Imagine a criminal trial where you are facing drug possession charges, yet the drugs are not part of the prosecution’s evidence. Chances are that the case will go your way since it may be hard to prove your guilt beyond a reasonable doubt.
The legal term for that is “evidence suppression.” Such a situation can arise when evidence is excluded from the trial, which is something that could significantly impact the outcome of your case.
Reasons a court can suppress evidence
One of the common reasons evidence can be excluded from a trial is if it was obtained in violation of your constitutional rights. An illegal search and seizure is one such instance. If the police conducted an unlawful search and found the drugs, such evidence can be set aside and will not be part of your trial.
Another reason is if there were chain of custody errors. In other words, if the police made mistakes when handling your evidence, it may not be admissible in court.

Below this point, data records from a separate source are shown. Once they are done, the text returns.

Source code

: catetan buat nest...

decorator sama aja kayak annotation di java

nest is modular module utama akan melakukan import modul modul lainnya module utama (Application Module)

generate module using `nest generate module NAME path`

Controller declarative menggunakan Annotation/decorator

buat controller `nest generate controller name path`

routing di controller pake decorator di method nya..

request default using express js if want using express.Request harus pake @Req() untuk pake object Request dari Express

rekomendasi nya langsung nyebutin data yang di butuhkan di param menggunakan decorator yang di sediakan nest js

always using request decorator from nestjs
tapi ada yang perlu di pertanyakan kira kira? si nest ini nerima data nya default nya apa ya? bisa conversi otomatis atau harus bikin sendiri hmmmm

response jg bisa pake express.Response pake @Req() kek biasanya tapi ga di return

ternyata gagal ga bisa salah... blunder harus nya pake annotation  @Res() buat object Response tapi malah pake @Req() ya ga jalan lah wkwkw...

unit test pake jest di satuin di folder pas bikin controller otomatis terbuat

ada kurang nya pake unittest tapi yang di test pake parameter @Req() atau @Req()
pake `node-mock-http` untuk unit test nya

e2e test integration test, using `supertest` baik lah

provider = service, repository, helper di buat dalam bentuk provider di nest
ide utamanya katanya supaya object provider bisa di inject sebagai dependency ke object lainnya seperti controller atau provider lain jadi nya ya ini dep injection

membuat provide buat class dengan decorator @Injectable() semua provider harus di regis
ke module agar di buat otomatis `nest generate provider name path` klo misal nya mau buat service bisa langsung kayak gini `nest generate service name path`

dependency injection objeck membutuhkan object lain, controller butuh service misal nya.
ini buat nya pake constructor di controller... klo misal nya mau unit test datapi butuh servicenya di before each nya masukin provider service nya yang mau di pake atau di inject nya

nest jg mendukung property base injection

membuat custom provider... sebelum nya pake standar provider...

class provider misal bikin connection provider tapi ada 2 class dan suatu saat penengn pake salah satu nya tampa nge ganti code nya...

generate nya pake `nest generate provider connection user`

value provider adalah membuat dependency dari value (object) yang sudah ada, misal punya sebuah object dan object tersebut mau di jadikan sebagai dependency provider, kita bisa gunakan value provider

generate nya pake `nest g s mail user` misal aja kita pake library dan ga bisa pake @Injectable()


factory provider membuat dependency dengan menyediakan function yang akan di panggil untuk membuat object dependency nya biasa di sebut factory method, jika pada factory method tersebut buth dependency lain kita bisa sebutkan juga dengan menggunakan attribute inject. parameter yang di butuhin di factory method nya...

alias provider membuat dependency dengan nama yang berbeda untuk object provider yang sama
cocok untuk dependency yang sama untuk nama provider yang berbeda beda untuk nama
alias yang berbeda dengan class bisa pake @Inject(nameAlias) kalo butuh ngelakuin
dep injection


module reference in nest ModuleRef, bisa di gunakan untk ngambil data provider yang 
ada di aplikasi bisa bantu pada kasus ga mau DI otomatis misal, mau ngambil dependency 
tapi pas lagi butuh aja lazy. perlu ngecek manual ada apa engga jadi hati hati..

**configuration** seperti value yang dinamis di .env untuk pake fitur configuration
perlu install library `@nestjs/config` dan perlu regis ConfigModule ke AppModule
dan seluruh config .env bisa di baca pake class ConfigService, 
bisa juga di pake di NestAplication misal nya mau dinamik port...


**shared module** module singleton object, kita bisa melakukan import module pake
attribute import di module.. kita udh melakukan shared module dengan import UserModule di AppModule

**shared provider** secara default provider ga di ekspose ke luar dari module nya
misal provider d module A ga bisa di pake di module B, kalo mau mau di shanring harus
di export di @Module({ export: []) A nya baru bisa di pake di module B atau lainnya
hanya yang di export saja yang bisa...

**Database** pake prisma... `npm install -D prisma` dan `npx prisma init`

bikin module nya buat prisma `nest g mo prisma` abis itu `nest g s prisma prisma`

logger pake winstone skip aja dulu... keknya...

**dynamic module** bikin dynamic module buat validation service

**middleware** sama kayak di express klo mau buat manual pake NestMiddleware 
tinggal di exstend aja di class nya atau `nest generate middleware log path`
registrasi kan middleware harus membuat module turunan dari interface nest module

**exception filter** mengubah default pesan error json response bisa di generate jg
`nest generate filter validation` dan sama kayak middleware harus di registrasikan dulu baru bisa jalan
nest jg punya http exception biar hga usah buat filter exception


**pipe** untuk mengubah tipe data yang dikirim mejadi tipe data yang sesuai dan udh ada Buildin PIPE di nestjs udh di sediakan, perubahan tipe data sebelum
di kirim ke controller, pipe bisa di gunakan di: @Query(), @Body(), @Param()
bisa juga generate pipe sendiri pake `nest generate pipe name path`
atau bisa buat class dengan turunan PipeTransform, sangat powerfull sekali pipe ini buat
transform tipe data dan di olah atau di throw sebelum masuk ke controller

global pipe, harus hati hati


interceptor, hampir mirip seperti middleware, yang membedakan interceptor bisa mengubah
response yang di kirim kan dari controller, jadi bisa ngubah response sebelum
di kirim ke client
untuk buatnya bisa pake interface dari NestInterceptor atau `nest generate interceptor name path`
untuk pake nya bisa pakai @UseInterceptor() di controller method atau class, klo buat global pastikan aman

This can happen if evidence has been tampered with or when it’s unclear who had access or custody of the drugs while in possession of law enforcement.
How evidence suppression happens
Suppressing evidence begins with a motion to suppress filed before the trial starts. The motion is a legal argument challenging the admissibility of the evidence. The judge will rule on the matter and decide whether to grant the motion. If granted, the evidence will be left out, and the jury will not know about it should your case go to trial.
Given the technicalities involved and the fact that evidence suppression can sway the odds in your favor, it is best to have experienced legal representation to help present a strong case.